Mylan told Metro News that the cutbacks are part of an efficiency strategy.

“Since 2015, Mylan has made a number of significant acquisitions, and as part of the holistic, global integration of Mylan we are focusing on how to best optimize and maximize all of our assets, including reducing redundancy across our organization across all geographies. As part of this process, we will be taking actions that will impact less than 10 percent of our global workforce,” the company said in its statement to Metro News.

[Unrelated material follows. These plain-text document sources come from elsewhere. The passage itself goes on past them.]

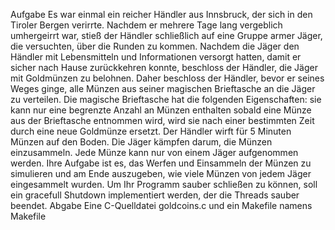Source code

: Aufgabe
Es war einmal ein reicher Händler aus Innsbruck, der sich in den Tiroler Bergen verirrte. Nachdem er mehrere Tage lang vergeblich umhergeirrt war, stieß der Händler schließlich auf eine Gruppe armer Jäger, die versuchten, über die Runden zu kommen. Nachdem die Jäger den Händler mit Lebensmitteln und Informationen versorgt hatten, damit er sicher nach Hause zurückkehren konnte, beschloss der Händler, die Jäger mit Goldmünzen zu belohnen. Daher beschloss der Händler, bevor er seines Weges ginge, alle Münzen aus seiner magischen Brieftasche an die Jäger zu verteilen. Die magische Brieftasche hat die folgenden Eigenschaften:
sie kann nur eine begrenzte Anzahl an Münzen enthalten
sobald eine Münze aus der Brieftasche entnommen wird, wird sie nach einer bestimmten Zeit durch eine neue Goldmünze ersetzt.
Der Händler wirft für 5 Minuten Münzen auf den Boden. Die Jäger kämpfen darum, die Münzen einzusammeln. Jede Münze kann nur von einem Jäger aufgenommen werden.
Ihre Aufgabe ist es, das Werfen und Einsammeln der Münzen zu simulieren und am Ende auszugeben, wie viele Münzen von jedem Jäger eingesammelt wurden.
Um Ihr Programm sauber schließen zu können, soll ein gracefull Shutdown implementiert werden, der die Threads sauber beendet.
Abgabe
Eine C-Quelldatei goldcoins.c und ein Makefile namens Makefile
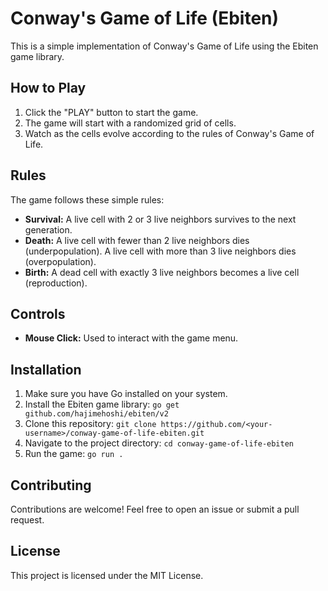 # Conway's Game of Life (Ebiten)

This is a simple implementation of Conway's Game of Life using the Ebiten game library.

## How to Play

1. Click the "PLAY" button to start the game.
2. The game will start with a randomized grid of cells.
3. Watch as the cells evolve according to the rules of Conway's Game of Life.

## Rules

The game follows these simple rules:

* **Survival:** A live cell with 2 or 3 live neighbors survives to the next generation.
* **Death:** A live cell with fewer than 2 live neighbors dies (underpopulation).
A live cell with more than 3 live neighbors dies (overpopulation).
* **Birth:** A dead cell with exactly 3 live neighbors becomes a live cell (reproduction).

## Controls

* **Mouse Click:** Used to interact with the game menu.

## Installation

1. Make sure you have Go installed on your system.
2. Install the Ebiten game library: `go get github.com/hajimehoshi/ebiten/v2`
3. Clone this repository: `git clone https://github.com/<your-username>/conway-game-of-life-ebiten.git`
4. Navigate to the project directory: `cd conway-game-of-life-ebiten`
5. Run the game: `go run .`

## Contributing

Contributions are welcome! Feel free to open an issue or submit a pull request.

## License

This project is licensed under the MIT License.
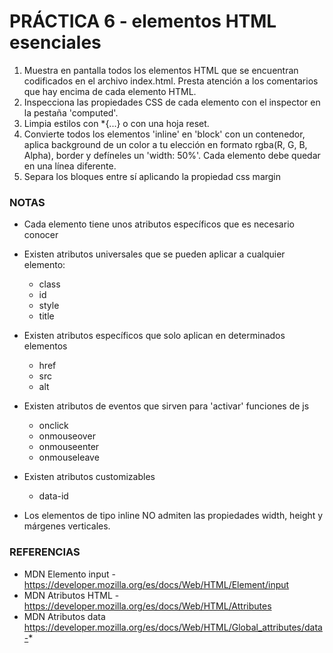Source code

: #  PRÁCTICA 6 - elementos HTML esenciales

1. Muestra en pantalla todos los elementos HTML que se encuentran codificados en el archivo index.html. Presta atención a los comentarios que hay encima de cada elemento HTML.
2. Inspecciona las propiedades CSS de cada elemento con el inspector en la pestaña 'computed'.
3. Limpia estilos con *{...} o con una hoja reset. 
4. Convierte todos los elementos 'inline' en 'block' con un contenedor, aplica background de un color a tu elección en formato rgba(R, G, B, Alpha), border y defíneles un 'width: 50%'. Cada elemento debe quedar en una línea diferente.
5. Separa los bloques entre sí aplicando la propiedad css margin


### NOTAS
- Cada elemento tiene unos atributos específicos  que es necesario conocer
- Existen atributos universales que se pueden aplicar a cualquier elemento:
    - class
    - id
    - style
    - title

- Existen atributos específicos que solo aplican en determinados elementos
    - href
    - src
    - alt

- Existen atributos de eventos que sirven para 'activar' funciones de js
    - onclick
    - onmouseover
    - onmouseenter
    - onmouseleave

- Existen atributos customizables
    - data-id

- Los elementos de tipo inline NO admiten las propiedades width, height y márgenes verticales. 


### REFERENCIAS
- MDN Elemento input - https://developer.mozilla.org/es/docs/Web/HTML/Element/input
- MDN Atributos HTML - https://developer.mozilla.org/es/docs/Web/HTML/Attributes
- MDN Atributos data https://developer.mozilla.org/es/docs/Web/HTML/Global_attributes/data-*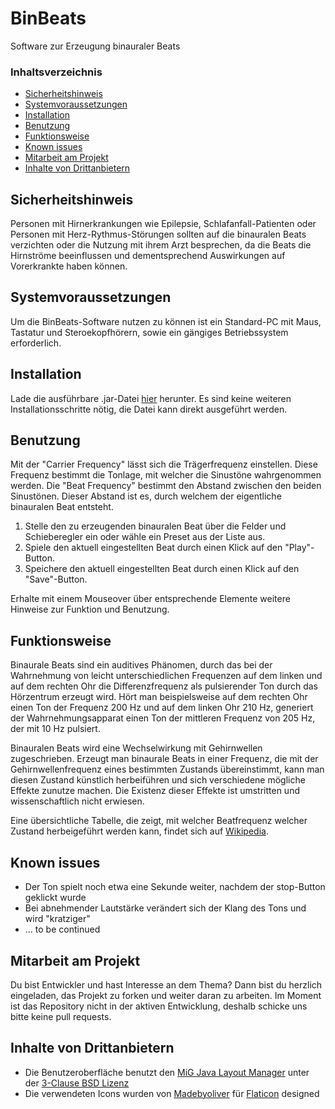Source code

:# BinBeats
Software zur Erzeugung binauraler Beats

### Inhaltsverzeichnis

- [Sicherheitshinweis](#sicherheitshinweis)
- [Systemvoraussetzungen](#systemvoraussetzungen)
- [Installation](#installation)
- [Benutzung](#benutzung)
- [Funktionsweise](#funktionsweise)
- [Known issues](#known-issues)
- [Mitarbeit am Projekt](#mitarbeit-am-projekt)
- [Inhalte von Drittanbietern](#inhalte-von-drittanbietern)

## Sicherheitshinweis
Personen mit Hirnerkrankungen wie Epilepsie, Schlafanfall-Patienten oder Personen mit Herz-Rythmus-Störungen sollten auf die binauralen Beats verzichten oder die Nutzung mit ihrem Arzt besprechen, da die Beats die Hirnströme beeinflussen und dementsprechend Auswirkungen auf Vorerkrankte haben können.

## Systemvoraussetzungen
Um die BinBeats-Software nutzen zu können ist ein Standard-PC mit Maus, Tastatur und Steroekopfhörern, sowie ein gängiges Betriebssystem erforderlich.

## Installation
Lade die ausführbare .jar-Datei [hier](https://github.com/AlexNitter/BinBeats/blob/master/build/BinBeats.jar) herunter. Es sind keine weiteren Installationsschritte nötig, die Datei kann direkt ausgeführt werden.

## Benutzung

Mit der "Carrier Frequency" lässt sich die Trägerfrequenz einstellen. Diese Frequenz bestimmt die Tonlage, mit welcher die Sinustöne wahrgenommen werden. Die "Beat Frequency" bestimmt den Abstand zwischen den beiden Sinustönen. Dieser Abstand ist es, durch welchem der eigentliche binauralen Beat entsteht.

1. Stelle den zu erzeugenden binauralen Beat über die Felder und Schieberegler ein oder wähle ein Preset aus der Liste aus.
2. Spiele den aktuell eingestellten Beat durch einen Klick auf den "Play"-Button.
3. Speichere den aktuell eingestellten Beat durch einen Klick auf den "Save"-Button.

Erhalte mit einem Mouseover über entsprechende Elemente weitere Hinweise zur Funktion und Benutzung.

## Funktionsweise
Binaurale Beats sind ein auditives Phänomen, durch das bei der Wahrnehmung von leicht unterschiedlichen Frequenzen auf dem linken und auf dem rechten Ohr die Differenzfrequenz als pulsierender Ton durch das Hörzentrum erzeugt wird.
Hört man beispielsweise auf dem rechten Ohr einen Ton der Frequenz 200 Hz und auf dem linken Ohr 210 Hz, generiert der Wahrnehmungsapparat einen Ton der mittleren Frequenz von 205 Hz, der mit 10 Hz pulsiert.

Binauralen Beats wird eine Wechselwirkung mit Gehirnwellen zugeschrieben. Erzeugt man binaurale Beats in einer Frequenz, die mit der Gehirnwellenfrequenz eines bestimmten Zustands übereinstimmt, kann man diesen Zustand künstlich herbeiführen und sich verschiedene mögliche Effekte zunutze machen. Die Existenz dieser Effekte ist umstritten und wissenschaftlich nicht erwiesen.

Eine übersichtliche Tabelle, die zeigt, mit welcher Beatfrequenz welcher Zustand herbeigeführt werden kann, findet sich auf [Wikipedia](https://de.wikipedia.org/wiki/Elektroenzephalografie#Beeinflussung_der_Gehirnwellen).

## Known issues
- Der Ton spielt noch etwa eine Sekunde weiter, nachdem der stop-Button geklickt wurde
- Bei abnehmender Lautstärke verändert sich der Klang des Tons und wird "kratziger"
- ... to be continued

## Mitarbeit am Projekt
Du bist Entwickler und hast Interesse an dem Thema? Dann bist du herzlich eingeladen, das Projekt zu forken und weiter daran zu arbeiten. Im Moment ist das Repository nicht in der aktiven Entwicklung, deshalb schicke uns bitte keine pull requests.

## Inhalte von Drittanbietern
* Die Benutzeroberfläche benutzt den [MiG Java Layout Manager](http://miglayout.com/) unter der [3-Clause BSD Lizenz](https://opensource.org/licenses/BSD-3-Clause)
* Die verwendeten Icons wurden von [Madebyoliver](http://www.flaticon.com/authors/madebyoliver) für [Flaticon](http://www.flaticon.com/packs/essential-collection) designed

The layoffs follow Heather Bresch, Mylan’s chief executive officer, taking responsibility for the pricing controversy surrounding the EpiPen Auto Injector. Bresch made the statement at a Forbes Healthcare Summit, one day after refusing to testify before a Congressional panel. The panel wanted to review the $465 million settlement Mylan agreed to pay the U.S. Department of Justice over allegations it overcharged Medicaid for the EpiPen. Bresch told the panel that the price hikes were justified due to the improvements the company made to the auto injector following its acquisition. She told the audience that the original design led to patients accidentally sticking themselves with the needle. The new design is more ergonomic and less likely to slip, she said.

Bresch said she hopes the concerns raised by the EpiPen pricing controversy will lead to changes in how prescription medications are priced in the United States. She told the panel that the “veil” of pricing needs to be lifted by lawmakers to show consumers how much prescription drugs really cost. Her comments echo those she made earlier this year when she said part of the blame for the cost is the healthcare system itself. In an interview with CNBC, Bresch laid blame on the healthcare system for the high cost of the EpiPen. She said the product must pass through “four or five hands” and companies before it reaches patients–with each company taking a bit of the money, causing the product to increase in price.

There was public outcry earlier this year over the $600 price tag of the EpiPen Auto Injector. Since company acquisition of the EpiPen in 2007, the price has dramatically increased from $57 to nearly $500, a 400 percent increase. The EpiPen generated more than $1.2 billion in revenue for 2015, accounting for about 40 percent of Mylan’s overall earnings.